Please reproduce exactly the lines from the start of the records through the one containing "2\cos(m\theta + n\phi)$, and", and nothing more.
______________________________
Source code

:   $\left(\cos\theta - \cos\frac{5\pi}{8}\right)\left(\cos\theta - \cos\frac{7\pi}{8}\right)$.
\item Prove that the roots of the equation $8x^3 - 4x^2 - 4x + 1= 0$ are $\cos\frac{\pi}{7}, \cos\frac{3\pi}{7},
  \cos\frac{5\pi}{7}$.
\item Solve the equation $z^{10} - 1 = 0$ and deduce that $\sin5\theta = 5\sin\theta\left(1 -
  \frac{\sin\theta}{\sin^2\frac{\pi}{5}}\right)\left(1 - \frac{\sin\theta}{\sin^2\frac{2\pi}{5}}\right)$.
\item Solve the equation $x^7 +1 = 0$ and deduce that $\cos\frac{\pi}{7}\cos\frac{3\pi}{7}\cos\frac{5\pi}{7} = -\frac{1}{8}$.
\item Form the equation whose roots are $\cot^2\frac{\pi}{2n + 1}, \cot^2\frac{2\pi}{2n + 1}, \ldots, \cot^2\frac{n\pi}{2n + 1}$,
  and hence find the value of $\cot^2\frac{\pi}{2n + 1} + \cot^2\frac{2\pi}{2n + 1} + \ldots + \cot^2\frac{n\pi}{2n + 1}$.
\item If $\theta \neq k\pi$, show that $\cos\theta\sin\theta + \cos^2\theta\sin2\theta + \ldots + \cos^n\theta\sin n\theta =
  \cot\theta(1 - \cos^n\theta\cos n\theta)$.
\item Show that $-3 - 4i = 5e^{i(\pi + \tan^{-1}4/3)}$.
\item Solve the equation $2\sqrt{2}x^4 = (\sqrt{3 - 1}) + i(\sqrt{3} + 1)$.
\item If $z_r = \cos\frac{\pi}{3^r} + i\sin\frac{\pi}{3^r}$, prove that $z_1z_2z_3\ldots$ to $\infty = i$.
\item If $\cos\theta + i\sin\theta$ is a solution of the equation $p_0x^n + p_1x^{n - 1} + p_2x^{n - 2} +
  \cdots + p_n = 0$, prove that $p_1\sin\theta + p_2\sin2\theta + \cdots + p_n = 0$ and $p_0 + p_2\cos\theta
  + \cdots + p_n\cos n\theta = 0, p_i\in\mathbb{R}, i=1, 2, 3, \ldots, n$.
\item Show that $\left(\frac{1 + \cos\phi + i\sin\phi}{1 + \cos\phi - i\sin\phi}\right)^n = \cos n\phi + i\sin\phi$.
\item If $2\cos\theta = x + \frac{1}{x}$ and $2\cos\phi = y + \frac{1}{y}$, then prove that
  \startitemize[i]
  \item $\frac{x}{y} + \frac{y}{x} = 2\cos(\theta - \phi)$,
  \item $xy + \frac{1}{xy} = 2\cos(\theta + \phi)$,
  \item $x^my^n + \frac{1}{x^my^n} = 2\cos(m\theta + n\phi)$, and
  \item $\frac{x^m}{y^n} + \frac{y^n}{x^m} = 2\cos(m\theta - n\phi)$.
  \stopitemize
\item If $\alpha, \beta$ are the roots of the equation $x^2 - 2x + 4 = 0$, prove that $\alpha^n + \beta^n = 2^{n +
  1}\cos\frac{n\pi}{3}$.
______________________________
▶ _EXERCISE SOLUTION_:
Source code

:   $\left(\cos\theta - \cos\frac{5\pi}{8}\right)\left(\cos\theta - \cos\frac{7\pi}{8}\right)$.
\item Prove that the roots of the equation $8x^3 - 4x^2 - 4x + 1= 0$ are $\cos\frac{\pi}{7}, \cos\frac{3\pi}{7},
  \cos\frac{5\pi}{7}$.
\item Solve the equation $z^{10} - 1 = 0$ and deduce that $\sin5\theta = 5\sin\theta\left(1 -
  \frac{\sin\theta}{\sin^2\frac{\pi}{5}}\right)\left(1 - \frac{\sin\theta}{\sin^2\frac{2\pi}{5}}\right)$.
\item Solve the equation $x^7 +1 = 0$ and deduce that $\cos\frac{\pi}{7}\cos\frac{3\pi}{7}\cos\frac{5\pi}{7} = -\frac{1}{8}$.
\item Form the equation whose roots are $\cot^2\frac{\pi}{2n + 1}, \cot^2\frac{2\pi}{2n + 1}, \ldots, \cot^2\frac{n\pi}{2n + 1}$,
  and hence find the value of $\cot^2\frac{\pi}{2n + 1} + \cot^2\frac{2\pi}{2n + 1} + \ldots + \cot^2\frac{n\pi}{2n + 1}$.
\item If $\theta \neq k\pi$, show that $\cos\theta\sin\theta + \cos^2\theta\sin2\theta + \ldots + \cos^n\theta\sin n\theta =
  \cot\theta(1 - \cos^n\theta\cos n\theta)$.
\item Show that $-3 - 4i = 5e^{i(\pi + \tan^{-1}4/3)}$.
\item Solve the equation $2\sqrt{2}x^4 = (\sqrt{3 - 1}) + i(\sqrt{3} + 1)$.
\item If $z_r = \cos\frac{\pi}{3^r} + i\sin\frac{\pi}{3^r}$, prove that $z_1z_2z_3\ldots$ to $\infty = i$.
\item If $\cos\theta + i\sin\theta$ is a solution of the equation $p_0x^n + p_1x^{n - 1} + p_2x^{n - 2} +
  \cdots + p_n = 0$, prove that $p_1\sin\theta + p_2\sin2\theta + \cdots + p_n = 0$ and $p_0 + p_2\cos\theta
  + \cdots + p_n\cos n\theta = 0, p_i\in\mathbb{R}, i=1, 2, 3, \ldots, n$.
\item Show that $\left(\frac{1 + \cos\phi + i\sin\phi}{1 + \cos\phi - i\sin\phi}\right)^n = \cos n\phi + i\sin\phi$.
\item If $2\cos\theta = x + \frac{1}{x}$ and $2\cos\phi = y + \frac{1}{y}$, then prove that
  \startitemize[i]
  \item $\frac{x}{y} + \frac{y}{x} = 2\cos(\theta - \phi)$,
  \item $xy + \frac{1}{xy} = 2\cos(\theta + \phi)$,
  \item $x^my^n + \frac{1}{x^my^n} = 2\cos(m\theta + n\phi)$, and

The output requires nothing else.